━━ WORKING DATA ━━
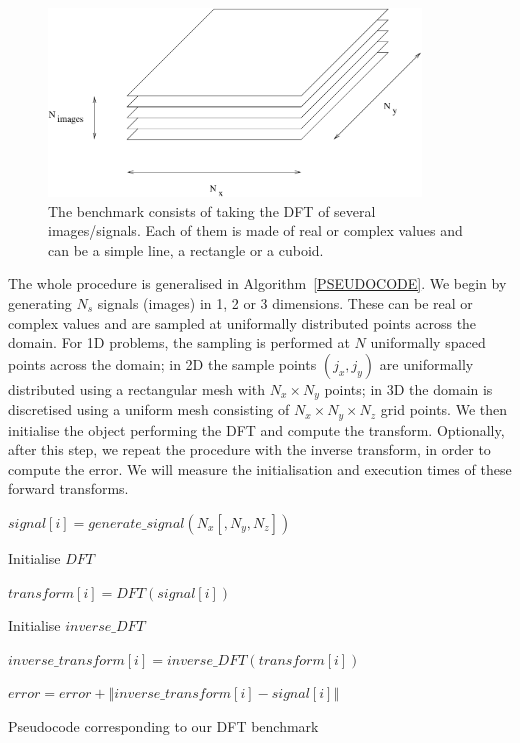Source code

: \documentclass[12pt, a4paper]{article} \setlength{\textheight}{24cm}
\begin{document}
\begin{figure}[H]
  \centering
  \includegraphics[height=5cm]{benchmark.pdf}
  \caption{The benchmark consists of taking the DFT of several
    images/signals. Each of them is made of real or complex values and
    can be a simple line, a rectangle or a cuboid.}
  \label{benchmark}
\end{figure}

The whole procedure is generalised in Algorithm~\ref{PSEUDOCODE}. We
begin by generating $N_s$ signals (images) in 1, 2 or 3 dimensions.
These can be real or complex values and are sampled at uniformally
distributed points across the domain. For 1D problems, the sampling is
performed at $N$ uniformally spaced points across the domain; in 2D
the sample points $(j_x,j_y)$ are uniformally distributed using a
rectangular mesh with $N_x\times N_y$ points; in 3D the domain is
discretised using a uniform mesh consisting of $N_x\times N_y\times
N_z$ grid points. We then initialise the object performing the DFT and
compute the transform. Optionally, after this step, we repeat the procedure with
the inverse transform, in order to compute the error. We will measure
the initialisation and execution times of these forward transforms.
\begin{algorithm}[H]
  \centering
  \begin{algorithmic}
     \STATE
    $signal[i]=generate\_signal(N_x [,N_y, N_z])$
    \ENDFOR

    \STATE Initialise $DFT$

     \STATE $transform[i]=DFT(signal[i])$
    \ENDFOR

    \STATE Initialise $inverse\_DFT$

      \STATE
    $inverse\_transform[i]=inverse\_DFT(transform[i])$
    \ENDFOR

     \STATE $error=error+\left\Vert
      inverse\_transform[i]-signal[i]\right\Vert$
    \ENDFOR
   \ENDIF
  \end{algorithmic}
  \caption{Pseudocode corresponding to our DFT benchmark}
  \label{PSEUDOCODE}
\end{algorithm}
\end{document}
━━━
Check each line in the records above for the word "STATE". Return those that have it.

     \STATE
    \STATE Initialise $DFT$
     \STATE $transform[i]=DFT(signal[i])$
    \STATE Initialise $inverse\_DFT$
      \STATE
     \STATE $error=error+\left\Vert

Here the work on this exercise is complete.